Answers to 2 Problems from Week 4 To Do list
1. College A has a y intercept (time = 0, or now..) or 5000, the current enrollment. The slope or change is 50 students per quarter. The equation, then is y = 50x + 5000
College B has a y intercept of 3500 and a slope of 200. y = 200x + 3500
substitute 50x + 5000 in for the y in the second equation:
50x + 5000 = 200x + 3500 Solve for x
1500 = 150x x = 10 Therefore it will take 10 quarters before college B will be the same size as college A. That enrollment will be 5500.
2. The sum of the 3 numbers is 11: x + y + z = 11. The third number is equal to twice the second number plus the first number: z = 2y + x. Twice the first number plus the third number is equal to three times the second number: 2x + z = 3y. The 3 equations, then, are:
x + y + z = 11
z = 2y + x
2x + z = 3y
Since the second equation is already solved for z, it is easiest to use this equation and plug it into the other 2: These equations are:
x + y + (2y + x) = 11
2x + (2y + x ) = 3y
Now you have 2 equations and 2 variables.. Now it is just like the problem above. Solve for x or y in one of the equations above and substitute the answer into the other equation: One way is to solve for x in the first equation, so x + y + 2y + x = 11, or 2x + 3y = 11. 2x = 11 – 3y
x = (11 -3y)/2 substitute in for the x in the second equation:
Lets simplify the 2nd equation first: 2x + (2y + x ) = 3y or 3x + 2y = 3y or 3x = y.

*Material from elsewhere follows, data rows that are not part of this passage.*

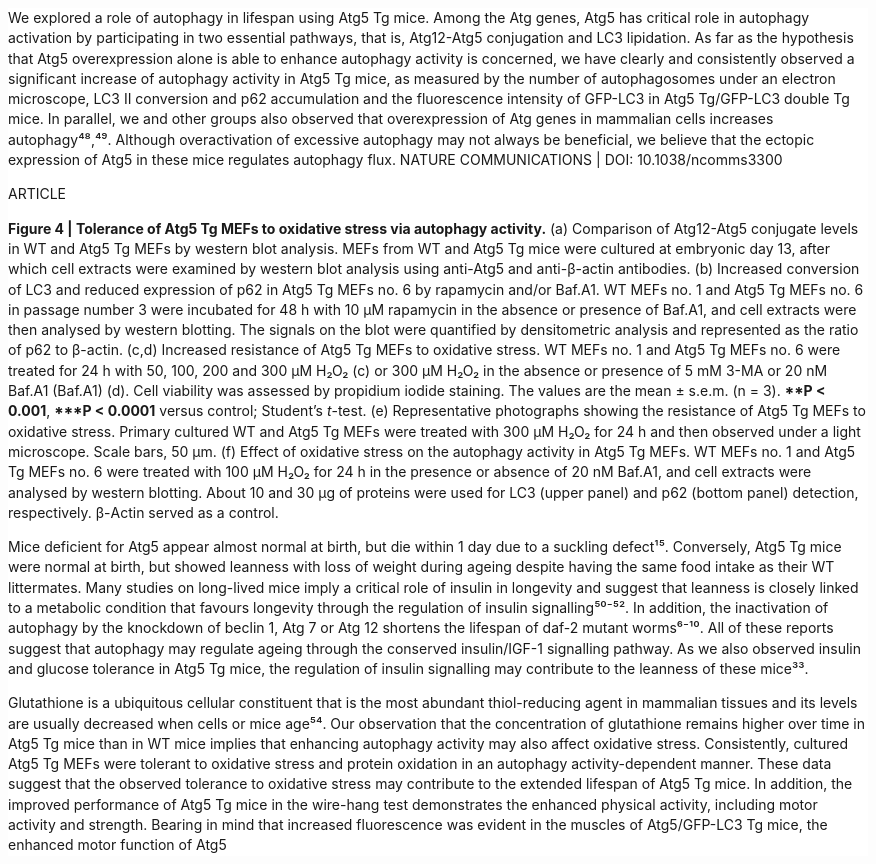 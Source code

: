 We explored a role of autophagy in lifespan using Atg5 Tg mice. Among the Atg genes, Atg5 has critical role in autophagy activation by participating in two essential pathways, that is, Atg12-Atg5 conjugation and LC3 lipidation. As far as the hypothesis that Atg5 overexpression alone is able to enhance autophagy activity is concerned, we have clearly and consistently observed a significant increase of autophagy activity in Atg5 Tg mice, as measured by the number of autophagosomes under an electron microscope, LC3 II conversion and p62 accumulation and the fluorescence intensity of GFP-LC3 in Atg5 Tg/GFP-LC3 double Tg mice. In parallel, we and other groups also observed that overexpression of Atg genes in mammalian cells increases autophagy⁴⁸,⁴⁹. Although overactivation of excessive autophagy may not always be beneficial, we believe that the ectopic expression of Atg5 in these mice regulates autophagy flux.
NATURE COMMUNICATIONS | DOI: 10.1038/ncomms3300

ARTICLE

**Figure 4 | Tolerance of Atg5 Tg MEFs to oxidative stress via autophagy activity.** (a) Comparison of Atg12-Atg5 conjugate levels in WT and Atg5 Tg MEFs by western blot analysis. MEFs from WT and Atg5 Tg mice were cultured at embryonic day 13, after which cell extracts were examined by western blot analysis using anti-Atg5 and anti-β-actin antibodies. (b) Increased conversion of LC3 and reduced expression of p62 in Atg5 Tg MEFs no. 6 by rapamycin and/or Baf.A1. WT MEFs no. 1 and Atg5 Tg MEFs no. 6 in passage number 3 were incubated for 48 h with 10 μM rapamycin in the absence or presence of Baf.A1, and cell extracts were then analysed by western blotting. The signals on the blot were quantified by densitometric analysis and represented as the ratio of p62 to β-actin. (c,d) Increased resistance of Atg5 Tg MEFs to oxidative stress. WT MEFs no. 1 and Atg5 Tg MEFs no. 6 were treated for 24 h with 50, 100, 200 and 300 μM H₂O₂ (c) or 300 μM H₂O₂ in the absence or presence of 5 mM 3-MA or 20 nM Baf.A1 (Baf.A1) (d). Cell viability was assessed by propidium iodide staining. The values are the mean ± s.e.m. (n = 3). **\*\*P < 0.001**, **\*\*\*P < 0.0001** versus control; Student’s *t*-test. (e) Representative photographs showing the resistance of Atg5 Tg MEFs to oxidative stress. Primary cultured WT and Atg5 Tg MEFs were treated with 300 μM H₂O₂ for 24 h and then observed under a light microscope. Scale bars, 50 μm. (f) Effect of oxidative stress on the autophagy activity in Atg5 Tg MEFs. WT MEFs no. 1 and Atg5 Tg MEFs no. 6 were treated with 100 μM H₂O₂ for 24 h in the presence or absence of 20 nM Baf.A1, and cell extracts were analysed by western blotting. About 10 and 30 μg of proteins were used for LC3 (upper panel) and p62 (bottom panel) detection, respectively. β-Actin served as a control.

Mice deficient for Atg5 appear almost normal at birth, but die within 1 day due to a suckling defect¹⁵. Conversely, Atg5 Tg mice were normal at birth, but showed leanness with loss of weight during ageing despite having the same food intake as their WT littermates. Many studies on long-lived mice imply a critical role of insulin in longevity and suggest that leanness is closely linked to a metabolic condition that favours longevity through the regulation of insulin signalling⁵⁰⁻⁵². In addition, the inactivation of autophagy by the knockdown of beclin 1, Atg 7 or Atg 12 shortens the lifespan of daf-2 mutant worms⁶⁻¹⁰. All of these reports suggest that autophagy may regulate ageing through the conserved insulin/IGF-1 signalling pathway. As we also observed insulin and glucose tolerance in Atg5 Tg mice, the regulation of insulin signalling may contribute to the leanness of these mice³³.

Glutathione is a ubiquitous cellular constituent that is the most abundant thiol-reducing agent in mammalian tissues and its levels are usually decreased when cells or mice age⁵⁴. Our observation that the concentration of glutathione remains higher over time in Atg5 Tg mice than in WT mice implies that enhancing autophagy activity may also affect oxidative stress. Consistently, cultured Atg5 Tg MEFs were tolerant to oxidative stress and protein oxidation in an autophagy activity-dependent manner. These data suggest that the observed tolerance to oxidative stress may contribute to the extended lifespan of Atg5 Tg mice. In addition, the improved performance of Atg5 Tg mice in the wire-hang test demonstrates the enhanced physical activity, including motor activity and strength. Bearing in mind that increased fluorescence was evident in the muscles of Atg5/GFP-LC3 Tg mice, the enhanced motor function of Atg5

Now substitute in what we solved for above:
3((11-3y)/2) = y (33 – 9y)/2 = y get the y’s on one side.. multiply both sides by 2 33 – 9y = 2y. 33 = 11y. y = 3. So.. the second number is 3. Now plug 3 in for y in one of the equations above to solve for x:
3x = y is one equation. let y = 3. 3x = 3, so.. x = 1
x = 1 and y = 3. plug in for one of the first equations: the first is the easiest
x + y + z = 11, 1 + 3 + z = 11 z = 7
So the 3 numbers are: x=1, y=3, and z = 7